As large social media companies face the rising challenge of moderating the billions of words posted on their platforms every day and blocking hate speech as well as other types of harmful content before it sees the light of day, they are hoping this huge workload can someday be taken on by robots. Google, for one, released an API called Perspective in 2017 that claimed to be able to detect “toxic” text-based content with artificial intelligence.
Perspective defines “toxic” as “a rude, disrespectful, or unreasonable comment that is likely to make you leave a discussion.” The neural network used to flag such content was trained using a large set of text-based data rated by people on a scale from “very healthy” to “very toxic.” Based on that information, the algorithm then evaluates new content by assigning it a likelihood of being toxic.
But a new study by a group of AI researchers at the University of Washington found that this tool has a racial bias against African Americans, meaning that it has a high tendency to flag content posted by black Americans as toxic when it is actually harmless.
The study, led by University of Washington PhD student Maarten Sap, tested Google’s Perspective with a few widely used sets of Twitter posts (in the U.S.) and found that tweets written by black people are twice as likely than those written by white people to be labeled as toxic tweets—and that more black tweets than white tweets are mistaken for offensive content.
For example, a Twitter post that reads “Wassup, nigga” has a 87% likelihood of being flagged as toxic, while a differently worded post reading “Wassup, bro” only has a 4% likelihood of being labeled as toxic. But if the first message was posted by a black person, its intent most likely would be harmless given the cultural context of the African American community.
Sap said the reason for such biases is machine learning algorithms’ inherent ignorance of social context of speech, such as dialect of English and the identity of the speaker. The algorithms used in the Google AI tool are trained on text-only annotations, meaning that they don’t have any information about the author behind the content they evaluate.

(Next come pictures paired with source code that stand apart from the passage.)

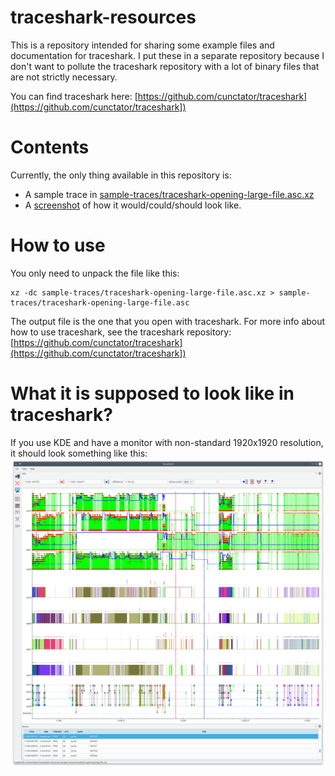 # traceshark-resources

This is a repository intended for sharing some example files and documentation for traceshark. I put these in a separate repository because I don't want to pollute the traceshark repository with a lot of binary files that are not strictly necessary.

You can find traceshark here:
[https://github.com/cunctator/traceshark](https://github.com/cunctator/traceshark])

# Contents

Currently, the only thing available in this repository is:
 * A sample trace in [sample-traces/traceshark-opening-large-file.asc.xz](https://raw.githubusercontent.com/cunctator/traceshark-resources/master/sample-traces/traceshark-opening-large-file.asc.xz)
 * A [screenshot](https://raw.githubusercontent.com/cunctator/traceshark-resources/master/sample-traces/traceshark-opening-large-file.png) of how it would/could/should look like.

# How to use

You only need to unpack the file like this:
```
xz -dc sample-traces/traceshark-opening-large-file.asc.xz > sample-traces/traceshark-opening-large-file.asc
```

The output file is the one that you open with traceshark. For more info about how to use traceshark, see the traceshark repository:
[https://github.com/cunctator/traceshark](https://github.com/cunctator/traceshark])

# What it is supposed to look like in traceshark?

If you use KDE and have a monitor with non-standard 1920x1920 resolution, it should look something like this:
![Screenshot of traceshark](https://raw.githubusercontent.com/cunctator/traceshark-resources/master/sample-traces/traceshark-opening-large-file.png)
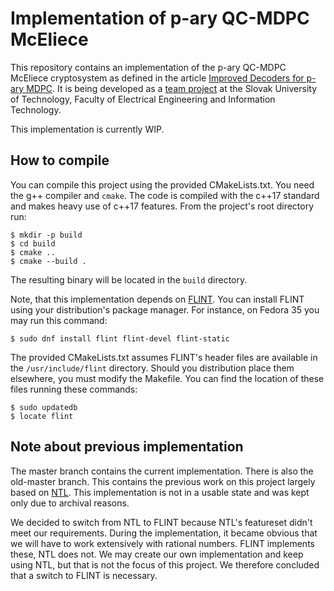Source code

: # Implementation of p-ary QC-MDPC McEliece
This repository contains an implementation of the p-ary QC-MDPC McEliece cryptosystem as defined in the article [Improved Decoders for p-ary MDPC](https://www.lebesgue.fr/sites/default/files/proceedings_WCC/WCC_2019_paper_32.pdf). It is being developed as a [team project](https://timak.netlify.app/) at the Slovak University of Technology, Faculty of Electrical Engineering and Information Technology.

This implementation is currently WIP.

## How to compile
You can compile this project using the provided CMakeLists.txt. 
You need the g++ compiler and `cmake`. The code is compiled with the c++17 standard and makes heavy use of c++17 features. From the project's root directory run:
```shell
$ mkdir -p build
$ cd build
$ cmake ..
$ cmake --build .
```

The resulting binary will be located in the `build` directory.

Note, that this implementation depends on [FLINT](https://flintlib.org/). You can install FLINT using your distribution's package manager. For instance, on Fedora 35 you may run this command:
```shell
$ sudo dnf install flint flint-devel flint-static
```

The provided CMakeLists.txt assumes FLINT's header files are available in the `/usr/include/flint` directory. Should you distribution place them elsewhere, you must modify the Makefile. You can find the location of these files running these commands:
```shell
$ sudo updatedb
$ locate flint
```

## Note about previous implementation
The master branch contains the current implementation. There is also the old-master branch. This contains the previous work on this project largely based on [NTL](https://libntl.org/). This implementation is not in a usable state and was kept only due to archival reasons.

We decided to switch from NTL to FLINT because NTL's featureset didn't meet our requirements. During the implementation, it became obvious that we will have to work extensively with rational numbers. FLINT implements these, NTL does not. We may create our own implementation and keep using NTL, but that is not the focus of this project. We therefore concluded that a switch to FLINT is necessary.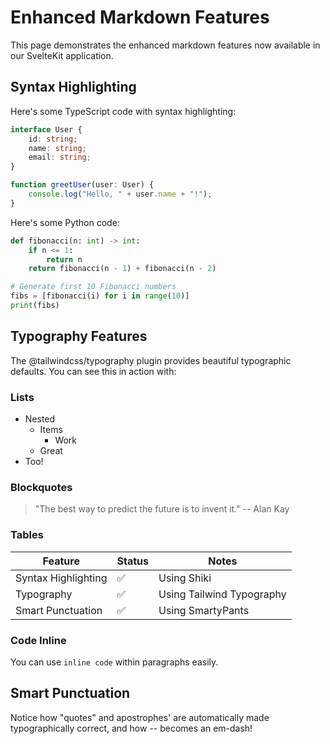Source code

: # Enhanced Markdown Features

This page demonstrates the enhanced markdown features now available in our SvelteKit application.

## Syntax Highlighting

Here's some TypeScript code with syntax highlighting:

```typescript
interface User {
    id: string;
    name: string;
    email: string;
}

function greetUser(user: User) {
    console.log("Hello, " + user.name + "!");
}
```

Here's some Python code:

```python
def fibonacci(n: int) -> int:
    if n <= 1:
        return n
    return fibonacci(n - 1) + fibonacci(n - 2)

# Generate first 10 Fibonacci numbers
fibs = [fibonacci(i) for i in range(10)]
print(fibs)
```

## Typography Features

The @tailwindcss/typography plugin provides beautiful typographic defaults. You can see this in action with:

### Lists
- Nested
  - Items
    - Work
  - Great
- Too!

### Blockquotes

> "The best way to predict the future is to invent it."
> -- Alan Kay

### Tables

| Feature | Status | Notes |
|---------|--------|-------|
| Syntax Highlighting | ✅ | Using Shiki |
| Typography | ✅ | Using Tailwind Typography |
| Smart Punctuation | ✅ | Using SmartyPants |

### Code Inline

You can use `inline code` within paragraphs easily.

## Smart Punctuation

Notice how "quotes" and apostrophes' are automatically made typographically correct, and how -- becomes an em-dash!
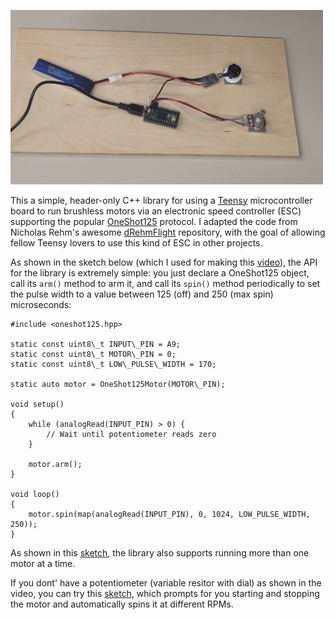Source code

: <a href="https://www.youtube.com/watch?v=b7x2g3awrsw"><img src="screenshot.jpg" width=500></a>

This a simple, header-only C++ library for using a 
[Teensy](https://www.pjrc.com/teensy/)
microcontroller board to run brushless motors via an electronic speed
controller (ESC) supporting the popular
[OneShot125](https://oscarliang.com/oneshot125-esc-quadcopter-fpv/) protocol.  I adapted the code from
Nicholas Rehm's awesome
[dRehmFlight](https://github.com/nickrehm/dRehmFlight) repository, with the goal of allowing
fellow Teensy lovers to use this kind of ESC in other projects.

As shown in the sketch below (which I used for making this
[video](https://www.youtube.com/watch?v=b7x2g3awrsw)), the API for the library
is extremely simple: you just declare a OneShot125 object, call its
```arm()``` method to arm it, and call its ```spin()``` method periodically to
set the pulse width to a value between 125 (off) and 250 (max spin)
microseconds:

```
#include <oneshot125.hpp>

static const uint8\_t INPUT\_PIN = A9;
static const uint8\_t MOTOR\_PIN = 0;
static const uint8\_t LOW\_PULSE\_WIDTH = 170;

static auto motor = OneShot125Motor(MOTOR\_PIN);

void setup() 
{
    while (analogRead(INPUT_PIN) > 0) {
        // Wait until potentiometer reads zero
    }

    motor.arm(); 
}

void loop() 
{
    motor.spin(map(analogRead(INPUT_PIN), 0, 1024, LOW_PULSE_WIDTH, 250));
}
```

As shown in this 
[sketch](https://github.com/simondlevy/TeensyOneShot125/tree/main/examples/TwoMotors/TowMotors.ino), 
the library also supports running more than one motor at a time.

If you dont' have a potentiometer (variable resitor with dial) as shown in the
video, you can try this [sketch](https://github.com/simondlevy/TeensyOneShot125/blob/main/examples/OnOff/OnOff.ino), 
which prompts for you starting and stopping the motor and automatically spins it at different RPMs.
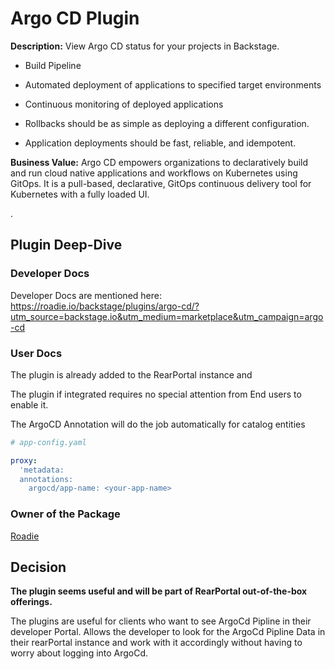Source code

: # Argo CD Plugin

**Description:** View Argo CD status for your projects in Backstage.

- Build Pipeline

- Automated deployment of applications to specified target environments

- Continuous monitoring of deployed applications


- Rollbacks should be as simple as deploying a different configuration.

- Application deployments should be fast, reliable, and idempotent.

**Business Value:**  Argo CD empowers organizations to declaratively build and run cloud native applications and workflows on Kubernetes using GitOps. It is a pull-based, declarative, GitOps continuous delivery tool for Kubernetes with a fully loaded UI.

.

## Plugin Deep-Dive

### Developer Docs

Developer Docs are mentioned here: https://roadie.io/backstage/plugins/argo-cd/?utm_source=backstage.io&utm_medium=marketplace&utm_campaign=argo-cd

### User Docs

The plugin is already added to the RearPortal instance and 

The plugin if integrated requires no special attention from End users to enable it.

The ArgoCD Annotation will do the job automatically for catalog entities

```yaml
# app-config.yaml

proxy:
  'metadata:
  annotations:
    argocd/app-name: <your-app-name>
```

### Owner of the Package

[Roadie](https://roadie.io/backstage/plugins/argo-cd/?utm_source=backstage.io&utm_medium=marketplace&utm_campaign=argo-cd)

## Decision

**The plugin seems useful and will be part of RearPortal out-of-the-box offerings.**

The plugins are useful for clients who want to see  ArgoCd Pipline in their developer Portal.
Allows the developer to look for the ArgoCd Pipline Data in their rearPortal instance and work with it accordingly  without having to worry about logging into ArgoCd.

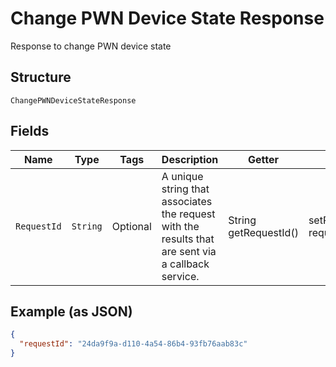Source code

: 
# Change PWN Device State Response

Response to change PWN device state

## Structure

`ChangePWNDeviceStateResponse`

## Fields

| Name | Type | Tags | Description | Getter | Setter |
|  --- | --- | --- | --- | --- | --- |
| `RequestId` | `String` | Optional | A unique string that associates the request with the results that are sent via a callback service. | String getRequestId() | setRequestId(String requestId) |

## Example (as JSON)

```json
{
  "requestId": "24da9f9a-d110-4a54-86b4-93fb76aab83c"
}
```

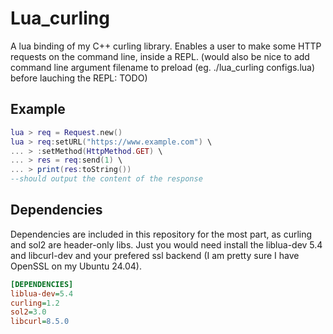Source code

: # Lua_curling
A lua binding of my C++ curling library. Enables a user to make some HTTP requests on the command line, inside a REPL. (would also be nice to add command line argument filename to preload (eg. ./lua_curling configs.lua) before lauching the REPL: TODO)

## Example
```lua
lua > req = Request.new()
lua > req:setURL("https://www.example.com") \
... > :setMethod(HttpMethod.GET) \
... > res = req:send(1) \
... > print(res:toString())
--should output the content of the response
```

## Dependencies
Dependencies are included in this repository for the most part, as curling and sol2 are header-only libs.
Just you would need install the liblua-dev 5.4 and libcurl-dev and your prefered ssl backend (I am pretty sure I have OpenSSL on my Ubuntu 24.04).

```ini
[DEPENDENCIES]
liblua-dev=5.4
curling=1.2
sol2=3.0
libcurl=8.5.0
```
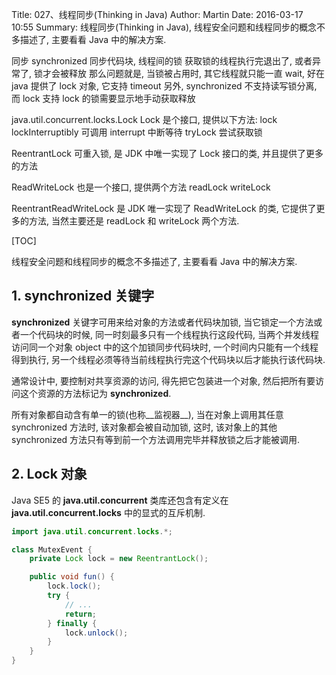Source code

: Title: 027、线程同步(Thinking in Java)
Author: Martin
Date: 2016-03-17 10:55
Summary: 线程同步(Thinking in Java), 线程安全问题和线程同步的概念不多描述了, 主要看看 Java 中的解决方案.

同步
synchronized 同步代码块, 线程间的锁
获取锁的线程执行完退出了, 或者异常了, 锁才会被释放
那么问题就是, 当锁被占用时,  其它线程就只能一直 wait, 好在 java 提供了 lock 对象, 它支持 timeout
另外, synchronized 不支持读写锁分离, 而 lock 支持
lock 的锁需要显示地手动获取释放

java.util.concurrent.locks.Lock
Lock 是个接口, 提供以下方法:
lock
lockInterruptibly 可调用 interrupt 中断等待
tryLock 尝试获取锁

ReentrantLock 可重入锁, 是 JDK 中唯一实现了 Lock 接口的类, 并且提供了更多的方法

ReadWriteLock 也是一个接口, 提供两个方法
readLock
writeLock

ReentrantReadWriteLock 是 JDK 唯一实现了 ReadWriteLock 的类, 它提供了更多的方法, 当然主要还是 readLock 和 writeLock 两个方法.


[TOC]

线程安全问题和线程同步的概念不多描述了, 主要看看 Java 中的解决方案.

## 1. synchronized 关键字
__synchronized__ 关键字可用来给对象的方法或者代码块加锁, 当它锁定一个方法或者一个代码块的时候, 同一时刻最多只有一个线程执行这段代码, 当两个并发线程访问同一个对象 object 中的这个加锁同步代码块时, 一个时间内只能有一个线程得到执行, 另一个线程必须等待当前线程执行完这个代码块以后才能执行该代码块.

通常设计中, 要控制对共享资源的访问, 得先把它包装进一个对象, 然后把所有要访问这个资源的方法标记为 __synchronized__.

所有对象都自动含有单一的锁(也称__监视器__), 当在对象上调用其任意 synchronized 方法时, 该对象都会被自动加锁, 这时, 该对象上的其他 synchronized 方法只有等到前一个方法调用完毕并释放锁之后才能被调用.

## 2. Lock 对象
Java SE5 的 __java.util.concurrent__ 类库还包含有定义在 __java.util.concurrent.locks__ 中的显式的互斥机制.

```java
import java.util.concurrent.locks.*;

class MutexEvent {
    private Lock lock = new ReentrantLock();

    public void fun() {
        lock.lock();
        try {
            // ...
            return;
        } finally {
            lock.unlock();
        }
    }
}
```

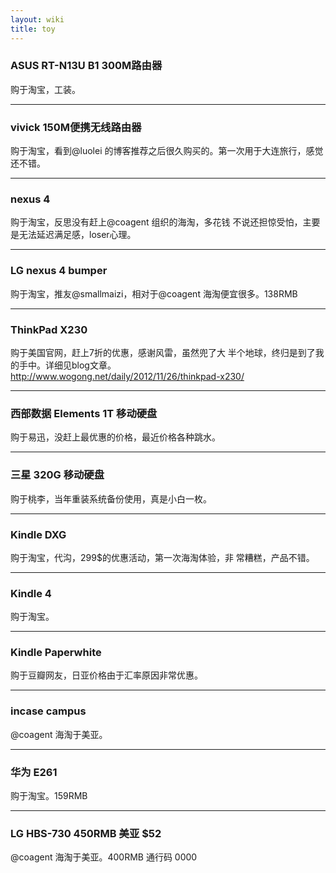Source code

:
```yaml
---
layout: wiki
title: toy
---
```


### ASUS RT-N13U B1 300M路由器
购于淘宝，工装。

----
### vivick 150M便携无线路由器
购于淘宝，看到@luolei 的博客推荐之后很久购买的。第一次用于大连旅行，感觉还不错。

----
### nexus 4
购于淘宝，反思没有赶上@coagent 组织的海淘，多花钱
不说还担惊受怕，主要是无法延迟满足感，loser心理。

----
### LG nexus 4 bumper
购于淘宝，推友@smallmaizi，相对于@coagent 海淘便宜很多。138RMB

----
### ThinkPad X230
购于美国官网，赶上7折的优惠，感谢风雷，虽然兜了大
半个地球，终归是到了我的手中。详细见blog文章。
http://www.wogong.net/daily/2012/11/26/thinkpad-x230/

----
### 西部数据 Elements 1T 移动硬盘
购于易迅，没赶上最优惠的价格，最近价格各种跳水。

----
### 三星 320G 移动硬盘
购于桃李，当年重装系统备份使用，真是小白一枚。

----
### Kindle DXG
购于淘宝，代沟，299$的优惠活动，第一次海淘体验，非
常糟糕，产品不错。

----
### Kindle 4
购于淘宝。

----
### Kindle Paperwhite
购于豆瓣网友，日亚价格由于汇率原因非常优惠。

----
### incase campus
@coagent 海淘于美亚。

----
### 华为 E261
购于淘宝。159RMB

----
### LG HBS-730 450RMB 美亚 $52
@coagent 海淘于美亚。400RMB
通行码 0000
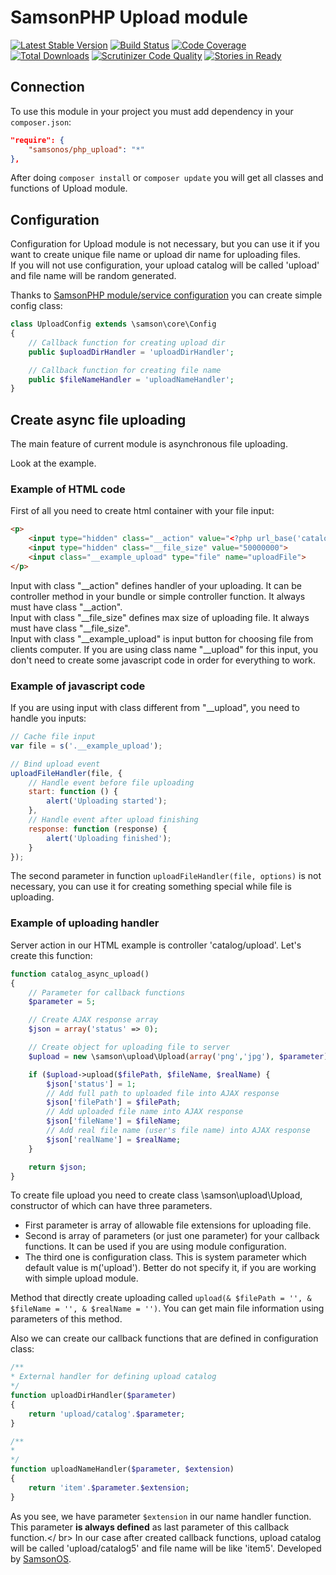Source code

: # SamsonPHP Upload module

[![Latest Stable Version](https://poser.pugx.org/samsonos/php_upload/v/stable.svg)](https://packagist.org/packages/samsonos/php_upload)
[![Build Status](https://scrutinizer-ci.com/g/samsonos/php_upload/badges/build.png?b=master)](https://scrutinizer-ci.com/g/samsonos/php_upload/badges/build.png?b=master)
[![Code Coverage](https://scrutinizer-ci.com/g/samsonos/php_upload/badges/coverage.png?b=master)](https://scrutinizer-ci.com/g/samsonos/php_upload/?branch=master)
[![Total Downloads](https://poser.pugx.org/samsonos/php_upload/downloads.svg)](https://packagist.org/packages/samsonos/php_upload)
[![Scrutinizer Code Quality](https://scrutinizer-ci.com/g/samsonos/php_upload/badges/quality-score.png?b=master)](https://scrutinizer-ci.com/g/samsonos/php_upload/?branch=master)
[![Stories in Ready](https://badge.waffle.io/samsonos/php_upload.png?label=ready&title=Ready)](https://waffle.io/samsonos/php_upload)

## Connection
To use this module in your project you must add dependency in your ```composer.json```:
```json
"require": {
    "samsonos/php_upload": "*"
},
```
After doing ```composer install``` or ```composer update``` you will get all classes and functions of Upload module.

## Configuration

Configuration for Upload module is not necessary, but you can use it if you want to create unique file name or upload dir name for uploading files.<br />
If you will not use configuration, your upload catalog will be called 'upload' and file name will be random generated.

Thanks to [SamsonPHP module/service configuration](https://github.com/samsonphp/config) you can create simple config class:

```php
class UploadConfig extends \samson\core\Config
{
    // Callback function for creating upload dir
    public $uploadDirHandler = 'uploadDirHandler';

    // Callback function for creating file name
    public $fileNameHandler = 'uploadNameHandler';
}
```

## Create async file uploading

The main feature of current module is asynchronous file uploading.

Look at the example.

### Example of HTML code
First of all you need to create html container with your file input:

```html
<p>
    <input type="hidden" class="__action" value="<?php url_base('catalog/upload'); ?>">
    <input type="hidden" class="__file_size" value="50000000">
    <input class="__example_upload" type="file" name="uploadFile">
</p>
```

Input with class "__action" defines handler of your uploading. It can be controller method in your bundle or simple controller function. It always must have class "__action".<br />
Input with class "__file_size" defines max size of uploading file. It always must have class "__file_size".<br />
Input with class "__example_upload" is input button for choosing file from clients computer. If you are using class name "__upload" for this input, you don't need to create some javascript code in order for everything to work.

### Example of javascript code
If you are using input with class different from "__upload", you need to handle you inputs:
```js
// Cache file input
var file = s('.__example_upload');

// Bind upload event
uploadFileHandler(file, {
    // Handle event before file uploading
    start: function () {
        alert('Uploading started');
    },
    // Handle event after upload finishing
    response: function (response) {
        alert('Uploading finished');
    }
});
```

The second parameter in function ```uploadFileHandler(file, options)``` is not necessary, you can use it for creating something special while file is uploading.

### Example of uploading handler
Server action in our HTML example is controller 'catalog/upload'.
Let's create this function:
```php
function catalog_async_upload()
{
    // Parameter for callback functions
    $parameter = 5;

    // Create AJAX response array
    $json = array('status' => 0);

    // Create object for uploading file to server
    $upload = new \samson\upload\Upload(array('png','jpg'), $parameter);

    if ($upload->upload($filePath, $fileName, $realName) {
        $json['status'] = 1;
        // Add full path to uploaded file into AJAX response
        $json['filePath'] = $filePath;
        // Add uploaded file name into AJAX response
        $json['fileName'] = $fileName;
        // Add real file name (user's file name) into AJAX response
        $json['realName'] = $realName;
    }

    return $json;
}
```

To create file upload you need to create class \samson\upload\Upload, constructor of which can have three parameters.

* First parameter is array of allowable file extensions for uploading file.
* Second is array of parameters (or just one parameter) for your callback functions. It can be used if you are using module configuration.
* The third one is configuration class. This is system parameter which default value is m('upload'). Better do not specify it, if you are working with simple upload module.

Method that directly create uploading called ``` upload(& $filePath = '', & $fileName = '', & $realName = '') ```.
You can get main file information using parameters of this method.

Also we can create our callback functions that are defined in configuration class:
```php
/**
* External handler for defining upload catalog
*/
function uploadDirHandler($parameter)
{
    return 'upload/catalog'.$parameter;
}

/**
*
*/
function uploadNameHandler($parameter, $extension)
{
    return 'item'.$parameter.$extension;
}
```

As you see, we have parameter ```$extension``` in our name handler function. This parameter **is always defined** as last parameter of this callback function.</ br>
In our case after created callback functions, upload catalog will be called 'upload/catalog5' and file name will be like 'item5'.
Developed by [SamsonOS](http://samsonos.com/).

“In America, when a white person [says] the N-word, it’s considered a lot more offensive than if a black person were to say the N-word,” Sap explained during a presentation about his study.
Sap said his team chose racial bias and Twitter as the focus of this study because Twitter is an important platform for black activism and research has shown that racial minority populations are most often the target of hate speech.
Because self-reported race information isn’t readily available in Twitter profiles, the study relied on African American English dialect (AAE) as a proxy to tell whether a tweet author was black or white.
Sap also warned that natural language processing (NPL) algorithms with this issue will often amplify the biases existing in their training datasets. Observer’s previous reporting on the use of natural language processing in online advertising has found similar conclusions on gender biases.
“The key with language is that we know from socio-linguistics that language conveys social meaning beyond the literal meaning of our words,” Sap told Observer. “This unearths all sorts of challenges relating to social dynamics between people of different identities and makes the problem of deciding whether something is offensive much more complex and subjective than deciding whether an image contains a human face or not.”
One potential solution to the racial bias issue found in his study, Sap said, is to introduce a “balancing” algorithm that helps a machine learning model to recognize certain English dialects or identify the race of the speaker. But it won’t be perfect, at least in the foreseeable future, as whether a sentence is offensive or not is a highly subjective question.